Stalin said to me—and this is the essence of it—”You know there are two parts of Russia that have been completely devastated. Every building is gone, every farm house, and there are millions of people living in these territories—and it is very important from the point of view of humanity—and we thought, as a gesture, they ought to be given something as a result of this coming victory. They have had very little civilization. One is the Ukraine, and the other is White Russia. We all felt—not any of us coming from there in the government—we think it would be grand to give them a vote in the Assembly. In these two sections, millions have beto killed, and we think it would be very heartening—would help to build them up—if we could get them a vote in the Assembly.”

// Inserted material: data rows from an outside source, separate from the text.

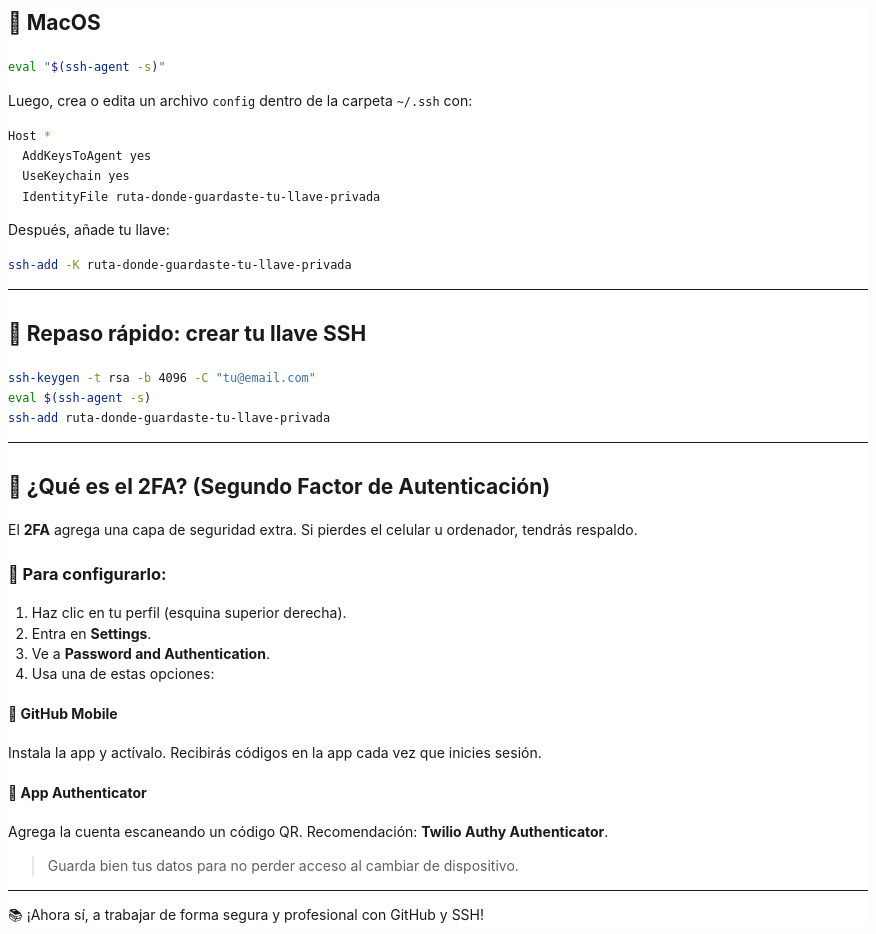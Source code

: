 
## 🍏 MacOS

```bash
eval "$(ssh-agent -s)"
```

Luego, crea o edita un archivo `config` dentro de la carpeta `~/.ssh` con:

```bash
Host *
  AddKeysToAgent yes
  UseKeychain yes
  IdentityFile ruta-donde-guardaste-tu-llave-privada
```

Después, añade tu llave:

```bash
ssh-add -K ruta-donde-guardaste-tu-llave-privada
```

---

## 🔁 Repaso rápido: crear tu llave SSH

```bash
ssh-keygen -t rsa -b 4096 -C "tu@email.com"
eval $(ssh-agent -s)
ssh-add ruta-donde-guardaste-tu-llave-privada
```

---

## 🔐 ¿Qué es el 2FA? (Segundo Factor de Autenticación)

El **2FA** agrega una capa de seguridad extra. Si pierdes el celular u ordenador, tendrás respaldo.

### 🔧 Para configurarlo:

1. Haz clic en tu perfil (esquina superior derecha).
2. Entra en **Settings**.
3. Ve a **Password and Authentication**.
4. Usa una de estas opciones:

#### 📱 GitHub Mobile

Instala la app y actívalo. Recibirás códigos en la app cada vez que inicies sesión.

#### 📲 App Authenticator

Agrega la cuenta escaneando un código QR. Recomendación: **Twilio Authy Authenticator**.

> Guarda bien tus datos para no perder acceso al cambiar de dispositivo.

---

📚 ¡Ahora sí, a trabajar de forma segura y profesional con GitHub y SSH!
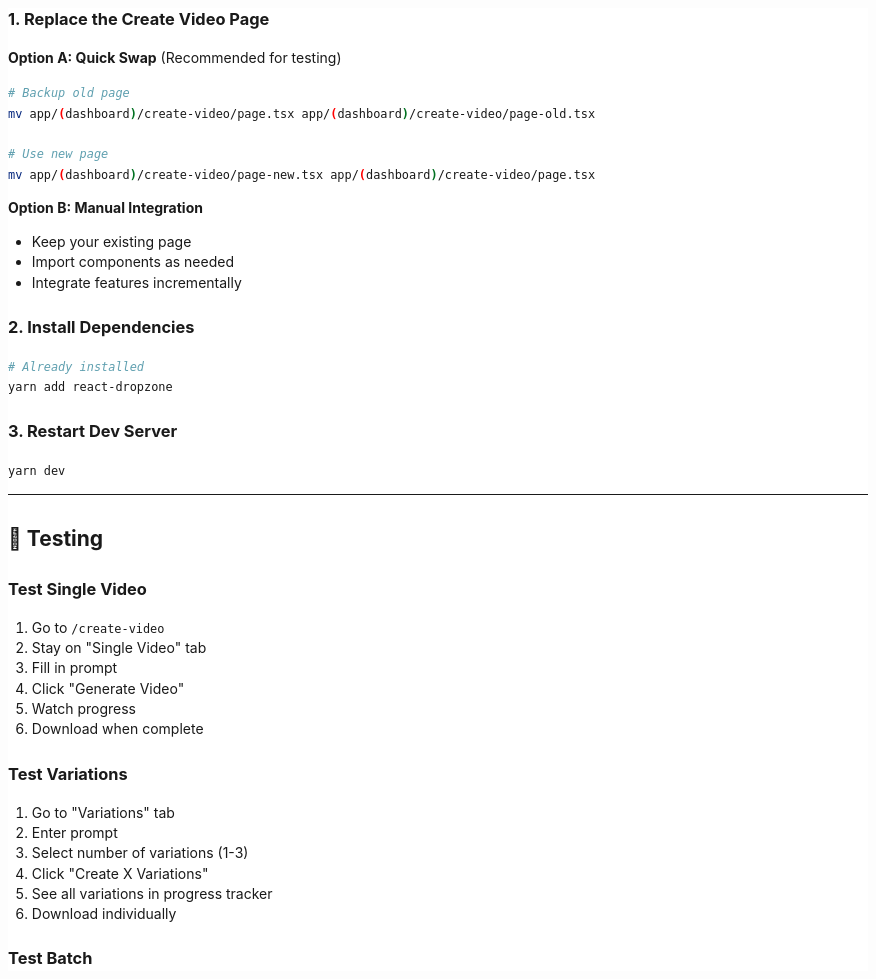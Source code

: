### 1. Replace the Create Video Page

**Option A: Quick Swap** (Recommended for testing)

```bash
# Backup old page
mv app/(dashboard)/create-video/page.tsx app/(dashboard)/create-video/page-old.tsx

# Use new page
mv app/(dashboard)/create-video/page-new.tsx app/(dashboard)/create-video/page.tsx
```

**Option B: Manual Integration**

- Keep your existing page
- Import components as needed
- Integrate features incrementally

### 2. Install Dependencies

```bash
# Already installed
yarn add react-dropzone
```

### 3. Restart Dev Server

```bash
yarn dev
```

---

## 🧪 Testing

### Test Single Video

1. Go to `/create-video`
2. Stay on "Single Video" tab
3. Fill in prompt
4. Click "Generate Video"
5. Watch progress
6. Download when complete

### Test Variations

1. Go to "Variations" tab
2. Enter prompt
3. Select number of variations (1-3)
4. Click "Create X Variations"
5. See all variations in progress tracker
6. Download individually

### Test Batch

He asked me what I thought.
I said to Stalin, “Are you going to make that request of the Assembly?” He said, “I think we should.”
I said, “I think it would be all right—I don’t know how the Assembly will vote.” He said, “Would you favor it?”

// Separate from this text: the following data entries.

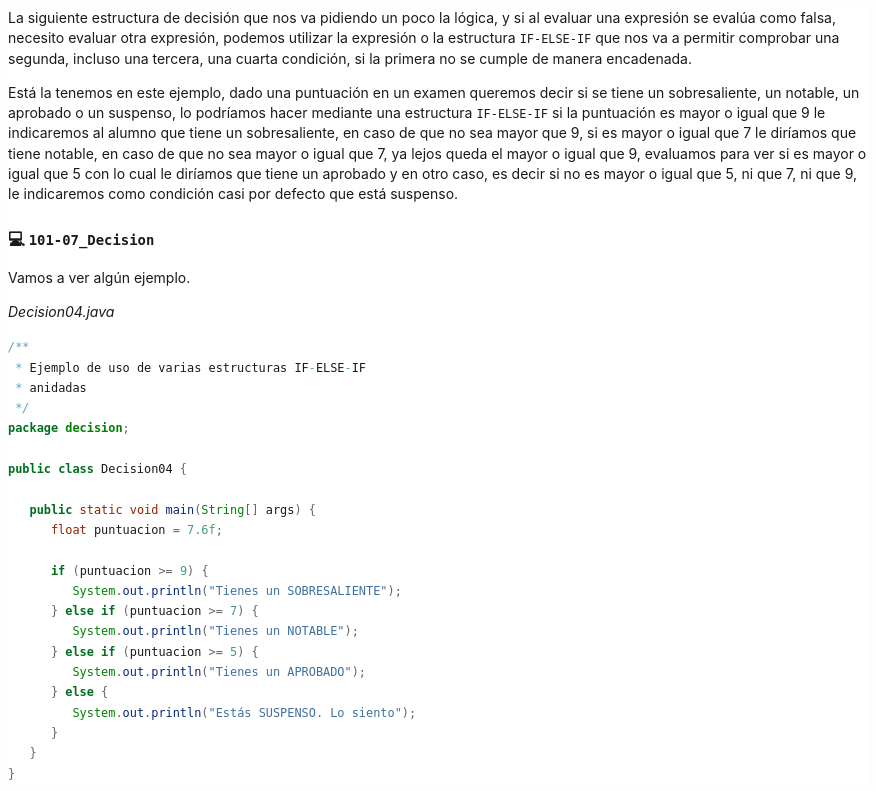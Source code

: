 La siguiente estructura de decisión que nos va pidiendo un poco la lógica, y si al evaluar una expresión se evalúa como falsa, necesito evaluar otra expresión, podemos utilizar la expresión o la estructura 
`IF-ELSE-IF` que nos va a permitir comprobar una segunda, incluso una tercera, una cuarta condición, si la primera no se cumple de manera encadenada.

Está la tenemos en este ejemplo, dado una puntuación en un examen queremos decir si se tiene un sobresaliente, un notable, un aprobado o un suspenso, lo podríamos hacer mediante una estructura `IF-ELSE-IF` si la puntuación es mayor o igual que 9 le indicaremos al alumno que tiene un sobresaliente, en caso de que no sea mayor que 9, si es mayor o igual que 7 le diríamos que tiene notable, en caso de que no sea mayor o igual que 7, ya lejos queda el mayor o igual que 9, evaluamos para ver si es mayor o igual que 5 con lo cual le diríamos que tiene un aprobado y en otro caso, es decir si no es mayor o igual que 5, ni que 7, ni que 9, le indicaremos como condición casi por defecto que está suspenso.

### :computer: `101-07_Decision`

Vamos a ver algún ejemplo.

*Decision04.java*

```java
/**
 * Ejemplo de uso de varias estructuras IF-ELSE-IF
 * anidadas
 */
package decision;

public class Decision04 {

   public static void main(String[] args) {
      float puntuacion = 7.6f;
		
      if (puntuacion >= 9) {
         System.out.println("Tienes un SOBRESALIENTE");
      } else if (puntuacion >= 7) {
         System.out.println("Tienes un NOTABLE");
      } else if (puntuacion >= 5) {
         System.out.println("Tienes un APROBADO");
      } else {
         System.out.println("Estás SUSPENSO. Lo siento");
      }
   }
}
```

I said, “Yes, largely on sentimental grounds. If I were on the delegation—which I am not—I would probably vote ‘yes.’ “That has not come out in any paper.

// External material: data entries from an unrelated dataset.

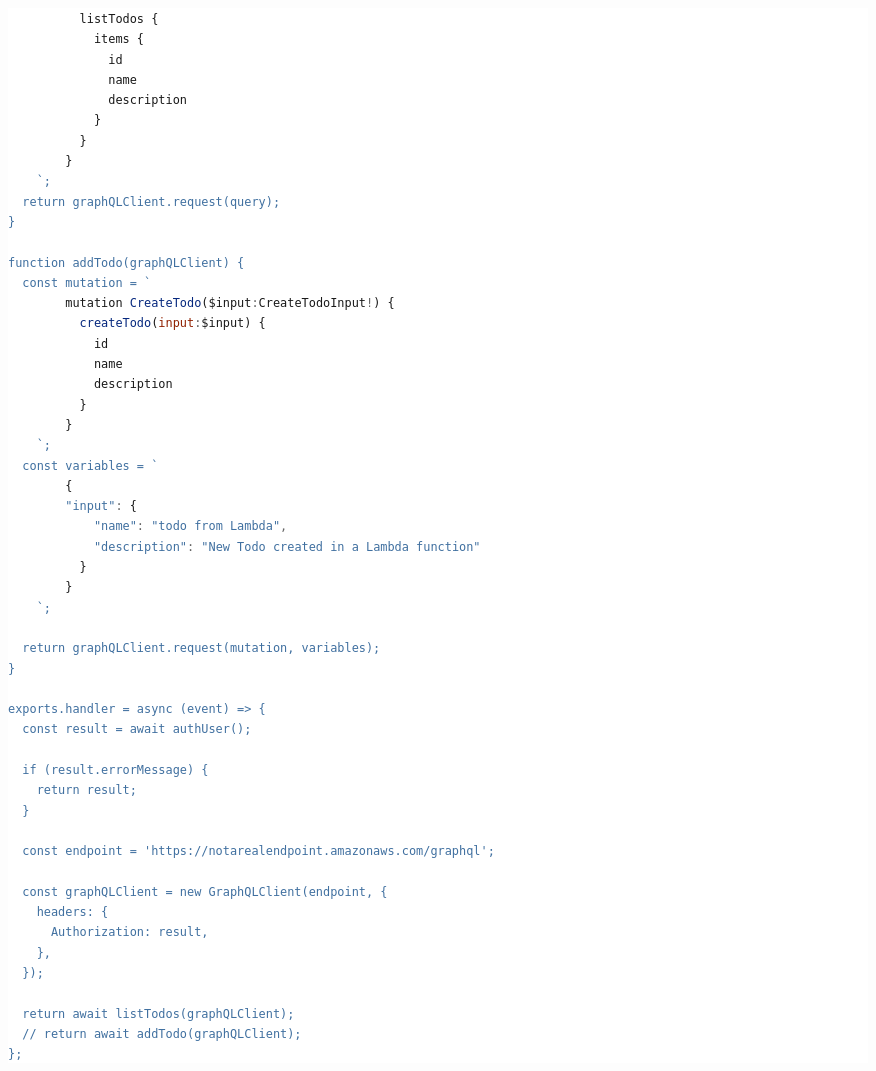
 ```js
          listTodos {
            items {
              id
              name
              description
            }
          }
        }
    `;
  return graphQLClient.request(query);
}

function addTodo(graphQLClient) {
  const mutation = `
        mutation CreateTodo($input:CreateTodoInput!) {
          createTodo(input:$input) {
            id
            name
            description
          }
        }
    `;
  const variables = `
        {
        "input": {
            "name": "todo from Lambda",
            "description": "New Todo created in a Lambda function"
          }
        }
    `;

  return graphQLClient.request(mutation, variables);
}

exports.handler = async (event) => {
  const result = await authUser();

  if (result.errorMessage) {
    return result;
  }

  const endpoint = 'https://notarealendpoint.amazonaws.com/graphql';

  const graphQLClient = new GraphQLClient(endpoint, {
    headers: {
      Authorization: result,
    },
  });

  return await listTodos(graphQLClient);
  // return await addTodo(graphQLClient);
};
```
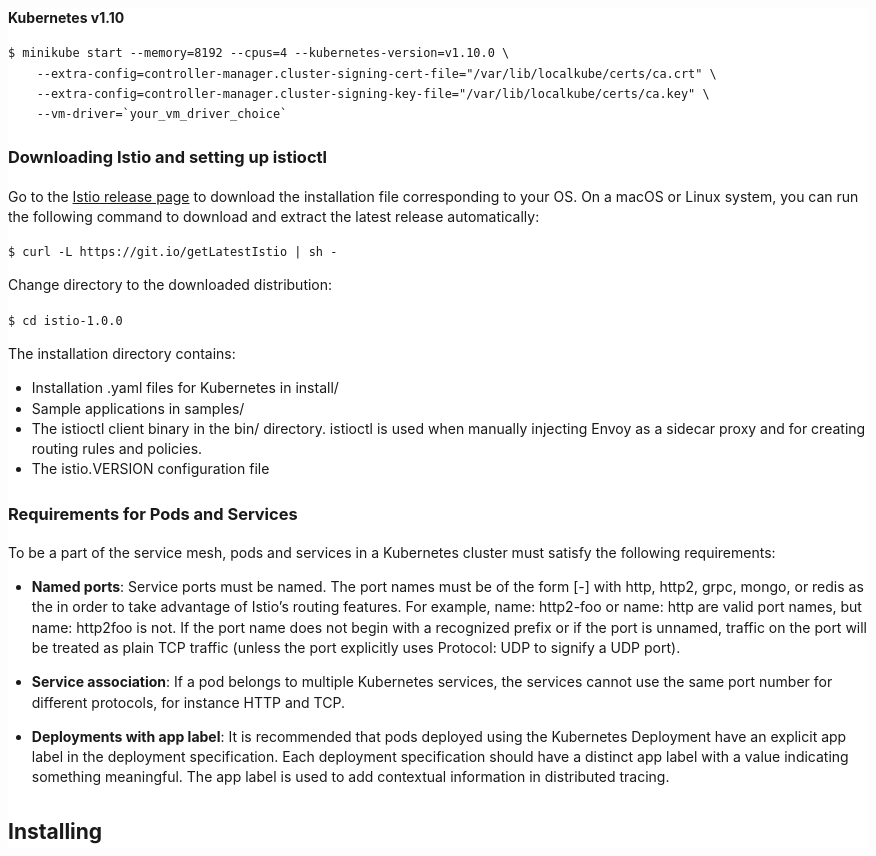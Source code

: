 **Kubernetes v1.10**

```
$ minikube start --memory=8192 --cpus=4 --kubernetes-version=v1.10.0 \
    --extra-config=controller-manager.cluster-signing-cert-file="/var/lib/localkube/certs/ca.crt" \
    --extra-config=controller-manager.cluster-signing-key-file="/var/lib/localkube/certs/ca.key" \
    --vm-driver=`your_vm_driver_choice`
```


### Downloading Istio and setting up istioctl

Go to the [Istio release page](https://github.com/istio/istio/releases) to download the installation file corresponding to your OS. 
On a macOS or Linux system, 
you can run the following command to download and extract the latest release automatically:

```
$ curl -L https://git.io/getLatestIstio | sh -
```

Change directory to the downloaded distribution:

```
$ cd istio-1.0.0
```

The installation directory contains:

- Installation .yaml files for Kubernetes in install/
- Sample applications in samples/
- The istioctl client binary in the bin/ directory. istioctl is used when manually injecting Envoy as a sidecar proxy and for creating routing rules and policies.
- The istio.VERSION configuration file

### Requirements for Pods and Services
To be a part of the service mesh, pods and services in a Kubernetes cluster must satisfy the following requirements:

- **Named ports**: Service ports must be named. The port names must be of the form <protocol>[-<suffix>] with http, http2, grpc, mongo, or redis as the <protocol> in order to take advantage of Istio’s routing features. For example, name: http2-foo or name: http are valid port names, but name: http2foo is not. If the port name does not begin with a recognized prefix or if the port is unnamed, traffic on the port will be treated as plain TCP traffic (unless the port explicitly uses Protocol: UDP to signify a UDP port).

- **Service association**: If a pod belongs to multiple Kubernetes services, the services cannot use the same port number for different protocols, for instance HTTP and TCP.

- **Deployments with app label**: It is recommended that pods deployed using the Kubernetes Deployment have an explicit app label in the deployment specification. Each deployment specification should have a distinct app label with a value indicating something meaningful. The app label is used to add contextual information in distributed tracing.

## Installing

He said, “That would be the Soviet Union, plus White Russia, plus the Ukraine.”
Then I said, “By the way, if the Conference in San Francisco should give you three votes in the Assembly—if you get three votes—I do not know what would happen if I don’t put in a plea for three votes in the [Page 198] States.” And I said, “I would make the plea for three votes and insist on it.”
It is not really of any great importance. It is an investigatory body only. I told Stettinius to forget it. I am not awfully keen for three votes in the Assembly. It is the little fellow who needs the vote in the Assembly. This business about the number of votes in the Assembly does not make a great deal of difference.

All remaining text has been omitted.